The question of whether this is a pure function is heavily dependent on definition and thus opinion-based. However, you have fortunately provided us with a definition from Wikipedia.
- The function always evaluates the same result value given the same argument value(s). The function result value cannot depend on any
hidden information or state that may change while program execution
proceeds or between different executions of the program, nor can it
depend on any external input from I/O devices (usually—see below).
- Evaluation of the result does not cause any semantically observable side effect or output, such as mutation of mutable objects
or output to I/O devices (usually—see below).

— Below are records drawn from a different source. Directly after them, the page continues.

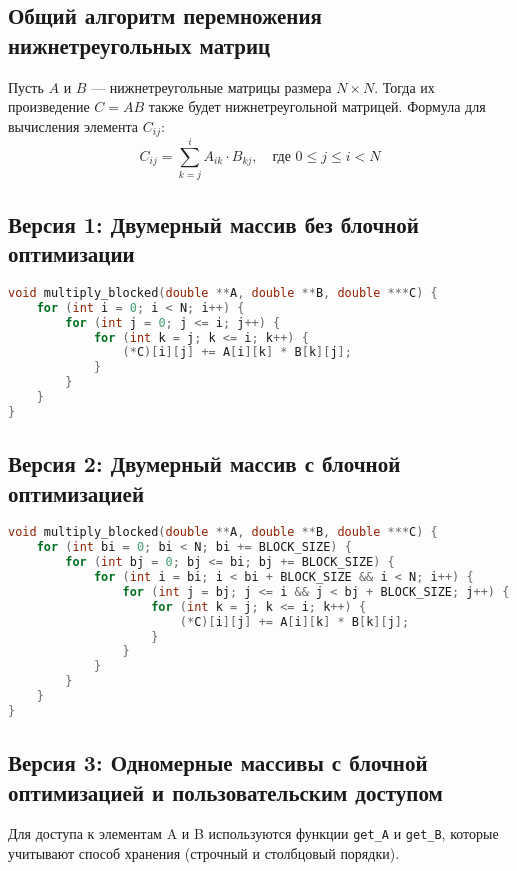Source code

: \documentclass[14pt, russian]{matmex-diploma-custom}
\begin{document}
\subsection*{Общий алгоритм перемножения нижнетреугольных матриц}
Пусть $A$ и $B$ — нижнетреугольные матрицы размера $N \times N$. Тогда их произведение $C = AB$ также будет нижнетреугольной матрицей. Формула для вычисления элемента $C_{ij}$:
\begin{equation}
C_{ij} = \sum_{k=j}^{i} A_{ik} \cdot B_{kj}, \quad \text{где } 0 \leq j \leq i < N
\end{equation}

\subsection*{Версия 1: Двумерный массив без блочной оптимизации}
{\footnotesize
\begin{lstlisting}[language=C, caption={Алгоритм перемножения без блокировки для двумерных массивов}]
void multiply_blocked(double **A, double **B, double ***C) {
    for (int i = 0; i < N; i++) {
        for (int j = 0; j <= i; j++) {
            for (int k = j; k <= i; k++) {
                (*C)[i][j] += A[i][k] * B[k][j];
            }
        }
    }
}
\end{lstlisting}
}

\subsection*{Версия 2: Двумерный массив с блочной оптимизацией}
{\footnotesize
\begin{lstlisting}[language=C, caption={Алгоритм перемножения с блокировкой для двумерных массивов}]
void multiply_blocked(double **A, double **B, double ***C) {
    for (int bi = 0; bi < N; bi += BLOCK_SIZE) {
        for (int bj = 0; bj <= bi; bj += BLOCK_SIZE) {
            for (int i = bi; i < bi + BLOCK_SIZE && i < N; i++) {
                for (int j = bj; j <= i && j < bj + BLOCK_SIZE; j++) {
                    for (int k = j; k <= i; k++) {
                        (*C)[i][j] += A[i][k] * B[k][j];
                    }
                }
            }
        }
    }
}
\end{lstlisting}
}

\subsection*{Версия 3: Одномерные массивы с блочной оптимизацией и пользовательским доступом}
Для доступа к элементам A и B используются функции \texttt{get\_A} и \texttt{get\_B}, которые учитывают способ хранения (строчный и столбцовый порядки).
\end{document}
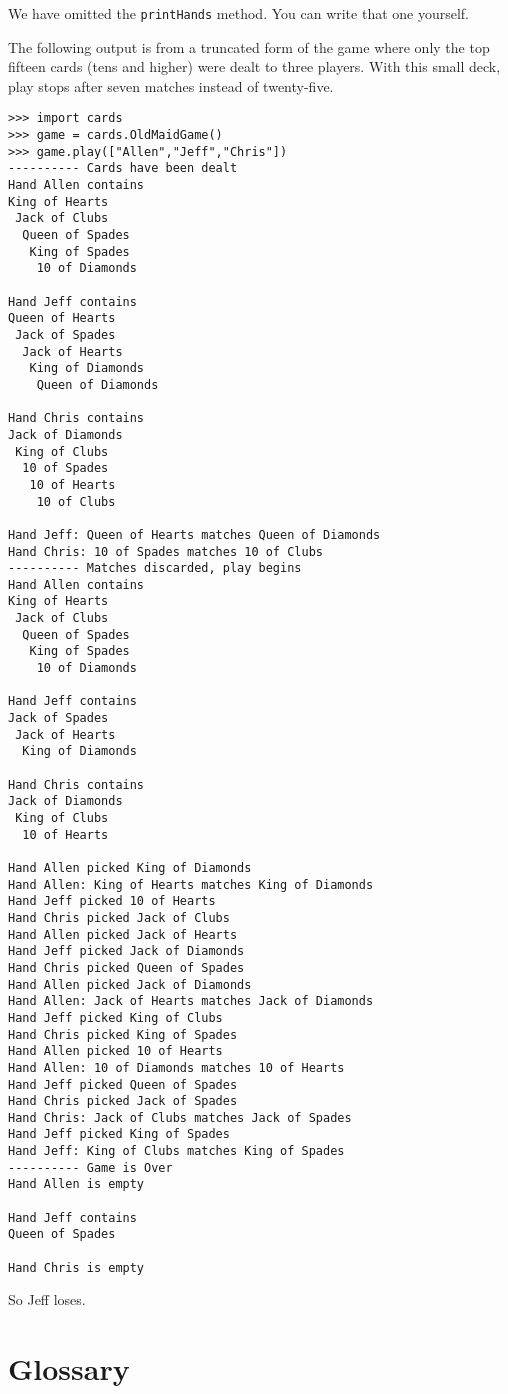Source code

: We have omitted the {\tt printHands} method.  You
can write that one yourself.

The following output is from a truncated form of the game where only
the top fifteen cards (tens and higher) were dealt to three players.
With this small deck, play stops after seven matches instead of
twenty-five.

\beforeverb
\begin{verbatim}
>>> import cards
>>> game = cards.OldMaidGame()
>>> game.play(["Allen","Jeff","Chris"])
---------- Cards have been dealt
Hand Allen contains
King of Hearts
 Jack of Clubs
  Queen of Spades
   King of Spades
    10 of Diamonds

Hand Jeff contains
Queen of Hearts
 Jack of Spades
  Jack of Hearts
   King of Diamonds
    Queen of Diamonds

Hand Chris contains
Jack of Diamonds
 King of Clubs
  10 of Spades
   10 of Hearts
    10 of Clubs

Hand Jeff: Queen of Hearts matches Queen of Diamonds
Hand Chris: 10 of Spades matches 10 of Clubs
---------- Matches discarded, play begins
Hand Allen contains
King of Hearts
 Jack of Clubs
  Queen of Spades
   King of Spades
    10 of Diamonds

Hand Jeff contains
Jack of Spades
 Jack of Hearts
  King of Diamonds

Hand Chris contains
Jack of Diamonds
 King of Clubs
  10 of Hearts

Hand Allen picked King of Diamonds
Hand Allen: King of Hearts matches King of Diamonds
Hand Jeff picked 10 of Hearts
Hand Chris picked Jack of Clubs
Hand Allen picked Jack of Hearts
Hand Jeff picked Jack of Diamonds
Hand Chris picked Queen of Spades
Hand Allen picked Jack of Diamonds
Hand Allen: Jack of Hearts matches Jack of Diamonds
Hand Jeff picked King of Clubs
Hand Chris picked King of Spades
Hand Allen picked 10 of Hearts
Hand Allen: 10 of Diamonds matches 10 of Hearts
Hand Jeff picked Queen of Spades
Hand Chris picked Jack of Spades
Hand Chris: Jack of Clubs matches Jack of Spades
Hand Jeff picked King of Spades
Hand Jeff: King of Clubs matches King of Spades
---------- Game is Over
Hand Allen is empty

Hand Jeff contains
Queen of Spades

Hand Chris is empty

\end{verbatim}
\afterverb
%
So Jeff loses.



\section{Glossary}

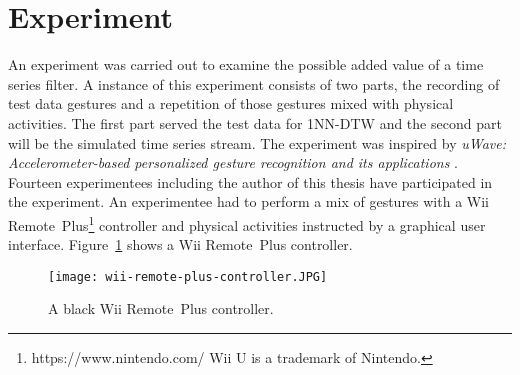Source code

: \section{Experiment} \label{experiment}
An experiment was carried out to examine the possible added value of a time series filter. A instance of this experiment
consists of two parts, the recording of test data gestures and a repetition of those gestures mixed with physical
activities. The first part served the test data for 1NN-DTW and the second part will be the simulated time series
stream. The experiment was inspired by
\textit{uWave: Accelerometer-based personalized gesture recognition and its applications} \cite{liu2009uwave}. Fourteen
experimentees including the author of this thesis have participated in the experiment. An experimentee had to perform a
mix of gestures with a Wii
Remote\texttrademark~Plus\footnote{https://www.nintendo.com/ Wii U is a trademark of Nintendo.} controller and physical
activities instructed by a graphical user interface. Figure~\ref{fig:wii-remote} shows a Wii Remote\texttrademark~Plus
controller.
\begin{figure}
    \begin{center}
        \texttt{[image: wii-remote-plus-controller.JPG]}
    \end{center}
    \caption{A black Wii Remote\texttrademark~Plus controller.}
    \label{fig:wii-remote}
\end{figure}




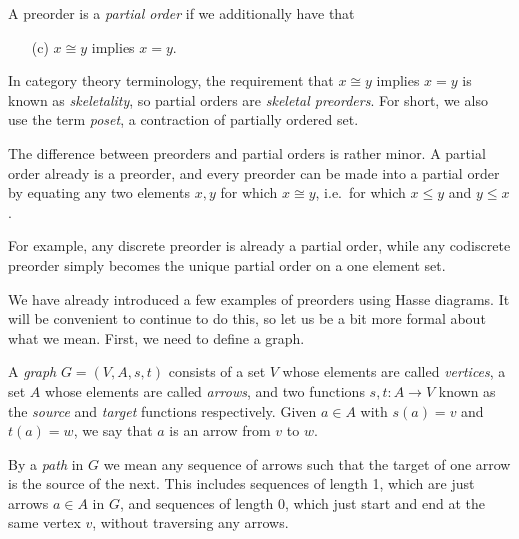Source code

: \documentclass[7Sketches]{subfiles}
\begin{document}
\begin{remark} %
\label{rem.partial_orders}
\label{rem.skeletal_preorder}%
%
A preorder is a \emph{partial order} if we additionally have that
\begin{enumerate}
  \item[(c)] $x \cong y$ implies $x =y$.  
\end{enumerate}

In category theory terminology, the requirement that $x \cong y$ implies $x =y$
is known as \emph{skeletality}, so partial orders are \emph{skeletal
preorders}.%
For short, we also use the term \emph{poset}, a contraction of partially ordered
set.%
%
%

The difference between preorders and partial orders is rather minor. A partial order already is a preorder, and every preorder can be made into a partial order by equating any two elements $x,y$ for which $x\cong y$, i.e.\ for which $x\leq y$ and $y\leq x$.

For example, any discrete preorder is already a partial order, while any
codiscrete preorder simply becomes the unique partial order on a one element
set.
\end{remark}

We have already introduced a few examples of preorders using Hasse diagrams. It
will be convenient to continue to do this, so let us be a bit more formal about
what we mean. First, we need to define a graph.

\begin{definition} %
\label{def.graph}%
%
%
A \emph{graph} $G=(V,A,s,t)$ consists of a set $V$ whose elements are called
\emph{vertices}, a set $A$ whose elements are called \emph{arrows}, and two
functions $s,t\colon A \to V$ known as the \emph{source} and \emph{target}
functions respectively. Given $a \in A$ with $s(a)=v$ and $t(a)=w$, we say that
$a$ is an arrow from $v$ to $w$.

By a \emph{path} in $G$ we mean any sequence of
arrows such that the target of one arrow is the source of the next. This
includes sequences of length 1, which are just arrows $a\in A$ in $G$, and
sequences of length 0, which just start and end at the same vertex $v$, without
traversing any arrows. %
\end{definition}
\end{document}
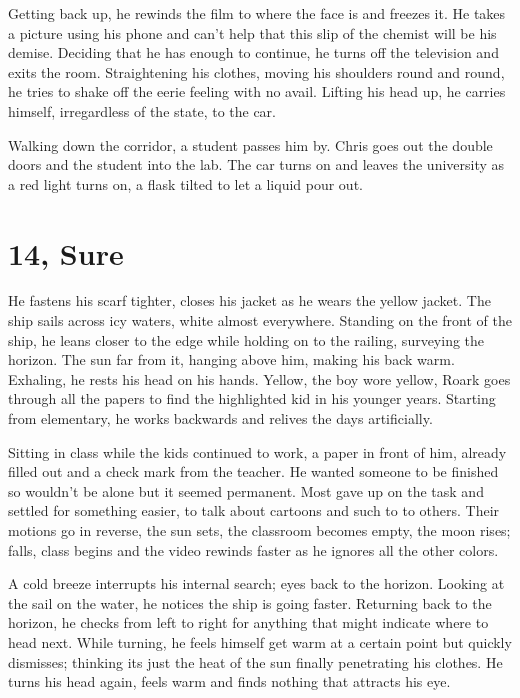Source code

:         Getting back up, he rewinds the film to where the face is and freezes it. He takes a picture using his phone and can't help that this
    slip of the chemist will be his demise. Deciding that he has enough to continue, he turns off the television and exits the room. 
    Straightening his clothes, moving his shoulders round and round, he tries to shake off the eerie feeling with no avail. Lifting his head up,
    he carries himself, irregardless of the state, to the car. 

        Walking down the corridor, a student passes him by. Chris goes out the double doors and the student into the lab. The car turns on and
    leaves the university as a red light turns on, a flask tilted to let a liquid pour out.

\section{14, Sure}

        He fastens his scarf tighter, closes his jacket as he wears the yellow jacket. The ship sails across icy waters, white almost everywhere.
    Standing on the front of the ship, he leans closer to the edge while holding on to the railing, surveying the horizon. The sun far from it,
    hanging above him, making his back warm. Exhaling, he rests his head on his hands. Yellow, the boy wore yellow, Roark goes through all the
    papers to find the highlighted kid in his younger years. Starting from elementary, he works backwards and relives the days artificially.

        Sitting in class while the kids continued to work, a paper in front of him, already filled out and a check mark from the teacher. He
    wanted someone to be finished so wouldn't be alone but it seemed permanent. Most gave up on the task and settled for something easier, to 
    talk about cartoons and such to to others. Their motions go in reverse, the sun sets, the classroom becomes empty, the moon rises; falls, 
    class begins and the video rewinds faster as he ignores all the other colors. 

        A cold breeze interrupts his internal search; eyes back to the horizon. Looking at the sail on the water, he notices the ship is going
    faster. Returning back to the horizon, he checks from left to right for anything that might indicate where to head next. While turning,
    he feels himself get warm at a certain point but quickly dismisses; thinking its just the heat of the sun finally penetrating his clothes.
    He turns his head again, feels warm and finds nothing that attracts his eye.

Given the same input, your fibn
will always produce the same output. That much is clear. And, as you say, the variables that are modified only exist within the local scope of the function, so there are no semantically observable side effects outside the function. The only thing that remains to be shown (a corollary to (1)) is that your function always terminates. There is a while
loop, but the proof that your while
loop will terminate given any finite n
is trivial. Therefore, based on the provided definition, your function is pure.
Now, I'm assuming that you're listing "must be an integer" as a precondition. If you do not list this as a requirement, then I could produce a class whose ordering methods always make it greater than any k
value, thereby forcing an infinite loop. And an infinite loop has a very observable side effect: your program tends not to terminate in that case. However, if you constrain your attention to integer inputs, your function is pure.